Saya sendiri berpendapat,
huruf braille sama sekali tidak usang. Teknologi braille juga terus berkembang
sebagaimana teknologi literasi lainnya. Yang menurun adalah tingkat literasi
braille di kalangan disabilitas netra. Mengapa demikian?
Menurut saya, itu
disebabkan munculnya alternatif-alternatif lain ketika disabilitas netra ingin
berliterasi. Dahulu, braille memang satu-satunya pilihan untuk mengakses
bahan-bahan bacaan. Namun, seiring waktu, teknologi text-to-speech merebak dan
menyita perhatian hingga menjadi idola baru di kancah literasi, khususnya bagi
penyandang disabilitas netra, yakni dalam wujud pembaca layar. Luar biasanya,
teknologi ini tidak hanya merambahi ruang literasi para disabilitas netra, tetapi
juga warga nondisabilitas. Adalah teknologi berbasis artificial intelligence (AI)

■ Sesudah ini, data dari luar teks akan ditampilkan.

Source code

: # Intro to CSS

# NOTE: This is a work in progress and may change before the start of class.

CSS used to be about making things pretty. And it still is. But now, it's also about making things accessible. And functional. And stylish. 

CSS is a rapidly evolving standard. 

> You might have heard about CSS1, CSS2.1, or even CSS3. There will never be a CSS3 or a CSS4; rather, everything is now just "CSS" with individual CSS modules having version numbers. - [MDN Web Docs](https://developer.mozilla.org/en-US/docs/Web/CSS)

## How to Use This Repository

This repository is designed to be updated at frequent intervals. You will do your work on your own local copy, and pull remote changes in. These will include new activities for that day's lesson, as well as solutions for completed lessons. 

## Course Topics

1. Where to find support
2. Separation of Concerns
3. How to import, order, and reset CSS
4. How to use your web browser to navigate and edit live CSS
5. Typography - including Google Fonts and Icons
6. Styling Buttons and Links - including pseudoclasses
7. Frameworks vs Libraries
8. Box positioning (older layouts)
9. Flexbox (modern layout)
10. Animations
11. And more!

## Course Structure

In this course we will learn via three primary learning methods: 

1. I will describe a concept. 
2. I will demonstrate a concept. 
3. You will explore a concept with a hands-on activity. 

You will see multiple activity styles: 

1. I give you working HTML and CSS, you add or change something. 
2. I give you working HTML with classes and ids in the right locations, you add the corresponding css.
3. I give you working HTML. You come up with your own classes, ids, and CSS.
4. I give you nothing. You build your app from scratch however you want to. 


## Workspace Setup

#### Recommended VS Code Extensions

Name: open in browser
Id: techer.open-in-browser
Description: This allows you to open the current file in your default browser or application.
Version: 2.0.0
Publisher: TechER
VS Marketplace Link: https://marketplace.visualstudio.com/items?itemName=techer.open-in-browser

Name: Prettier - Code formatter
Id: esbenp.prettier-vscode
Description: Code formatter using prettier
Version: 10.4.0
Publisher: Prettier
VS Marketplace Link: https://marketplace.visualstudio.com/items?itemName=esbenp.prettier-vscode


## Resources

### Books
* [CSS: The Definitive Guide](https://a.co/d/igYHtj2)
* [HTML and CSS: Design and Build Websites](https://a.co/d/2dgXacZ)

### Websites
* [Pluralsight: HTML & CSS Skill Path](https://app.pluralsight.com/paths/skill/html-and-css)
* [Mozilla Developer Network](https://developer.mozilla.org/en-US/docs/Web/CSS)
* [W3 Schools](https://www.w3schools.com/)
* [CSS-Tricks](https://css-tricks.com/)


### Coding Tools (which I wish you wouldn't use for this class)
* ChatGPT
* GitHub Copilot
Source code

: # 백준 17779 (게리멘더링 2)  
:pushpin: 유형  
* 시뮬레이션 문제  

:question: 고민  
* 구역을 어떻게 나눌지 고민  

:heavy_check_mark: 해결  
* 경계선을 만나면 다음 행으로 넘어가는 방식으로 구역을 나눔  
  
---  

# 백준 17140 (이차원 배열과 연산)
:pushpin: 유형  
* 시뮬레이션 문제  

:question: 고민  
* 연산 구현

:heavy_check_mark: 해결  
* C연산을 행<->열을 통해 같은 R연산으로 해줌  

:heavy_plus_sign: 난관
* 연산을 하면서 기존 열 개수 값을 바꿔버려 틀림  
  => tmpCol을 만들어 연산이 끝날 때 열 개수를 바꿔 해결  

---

yang makin memopulerkan TTS. Kemampuan AI untuk mengubah teks menjadi suara
manusia menyebabkan banyak orang yang akhirnya meraup manfaat signifikan dari TTS.
Temtu bukan pembaca layar yang mereka butuhkan, melainkan suara yang dihasilkan
oleh AI. Mereka tidak perlu repot-repot muncul di depan kamera, cukup
menggunakan voice maker, sound maker, voice creator, dan semacamnya.
Apa pun aplikasi
atau perangkat lunak yang mereka gunakan, semua itu bermetode text-to-speech. Ini
membuktikan, pemanfaatan TTS kini tidak melulu didominasi disabilitas netra.

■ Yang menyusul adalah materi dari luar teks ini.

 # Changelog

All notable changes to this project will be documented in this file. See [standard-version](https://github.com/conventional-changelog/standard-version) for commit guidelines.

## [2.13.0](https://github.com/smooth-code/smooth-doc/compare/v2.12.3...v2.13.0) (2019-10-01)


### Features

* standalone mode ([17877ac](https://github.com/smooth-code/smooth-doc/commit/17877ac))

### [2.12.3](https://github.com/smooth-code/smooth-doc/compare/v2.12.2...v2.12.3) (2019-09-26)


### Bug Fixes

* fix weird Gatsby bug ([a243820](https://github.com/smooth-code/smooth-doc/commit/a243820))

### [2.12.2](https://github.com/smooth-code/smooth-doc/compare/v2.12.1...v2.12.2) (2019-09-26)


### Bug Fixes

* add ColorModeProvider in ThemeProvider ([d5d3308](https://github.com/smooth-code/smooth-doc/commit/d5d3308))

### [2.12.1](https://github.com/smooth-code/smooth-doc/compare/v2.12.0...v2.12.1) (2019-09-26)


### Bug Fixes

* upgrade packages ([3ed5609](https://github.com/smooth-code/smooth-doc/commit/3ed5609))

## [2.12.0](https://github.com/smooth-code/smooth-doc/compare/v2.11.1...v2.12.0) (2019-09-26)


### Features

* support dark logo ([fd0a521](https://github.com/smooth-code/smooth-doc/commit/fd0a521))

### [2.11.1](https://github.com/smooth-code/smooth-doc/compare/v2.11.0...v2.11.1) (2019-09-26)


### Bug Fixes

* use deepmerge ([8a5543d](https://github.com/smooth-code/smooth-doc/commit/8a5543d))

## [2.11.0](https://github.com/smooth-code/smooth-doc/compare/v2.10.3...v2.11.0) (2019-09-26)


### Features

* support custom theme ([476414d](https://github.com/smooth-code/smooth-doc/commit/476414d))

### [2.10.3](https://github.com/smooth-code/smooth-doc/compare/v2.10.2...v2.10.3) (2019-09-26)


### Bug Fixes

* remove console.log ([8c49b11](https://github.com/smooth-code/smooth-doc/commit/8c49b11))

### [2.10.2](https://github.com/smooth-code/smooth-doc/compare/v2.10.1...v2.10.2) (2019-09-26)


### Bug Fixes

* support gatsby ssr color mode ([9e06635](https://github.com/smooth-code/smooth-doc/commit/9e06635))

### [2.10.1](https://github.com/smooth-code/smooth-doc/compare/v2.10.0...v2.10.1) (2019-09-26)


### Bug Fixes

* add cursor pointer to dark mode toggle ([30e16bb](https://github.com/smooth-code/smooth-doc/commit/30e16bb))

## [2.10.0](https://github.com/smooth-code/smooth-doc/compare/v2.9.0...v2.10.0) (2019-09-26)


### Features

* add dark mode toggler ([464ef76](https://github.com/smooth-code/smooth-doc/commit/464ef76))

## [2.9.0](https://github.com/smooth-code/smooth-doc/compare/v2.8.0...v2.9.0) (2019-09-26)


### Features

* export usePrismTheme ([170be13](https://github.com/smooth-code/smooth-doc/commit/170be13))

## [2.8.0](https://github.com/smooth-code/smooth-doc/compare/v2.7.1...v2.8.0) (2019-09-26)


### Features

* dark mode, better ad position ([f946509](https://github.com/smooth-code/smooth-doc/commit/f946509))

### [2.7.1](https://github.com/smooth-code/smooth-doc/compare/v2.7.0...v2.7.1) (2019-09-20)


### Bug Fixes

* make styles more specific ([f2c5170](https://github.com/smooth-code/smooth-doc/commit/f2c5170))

Warga nondisabilitas pun begitu menikmati eksistensinya.
Demikian kuat pesona TTS, tak kuasa memudarkan pesona huruf braille di mata penggunanya. Saya mengakui, selalu ada ruang bagi huruf braille dalam setiap lini kehidupan disabilitas netra yang tak dapat diisi oleh TTS. Begitu pun sebaliknya. Jadi, janganlah kedua metode literasi ini dipertentangkan. Akan jauh lebih berfaedah untuk menyinergikan keduanya. Kedua senjata ini punya keunggulan masing-masing dan yang mampu menguasai keduanya secara seimbang akan memperoleh manfaat yang jauh lebih signifikan. Mumpung masih Januari, kami tak bosan-bosannya mengucapkan selamat Hari Braille Sedunia 2024!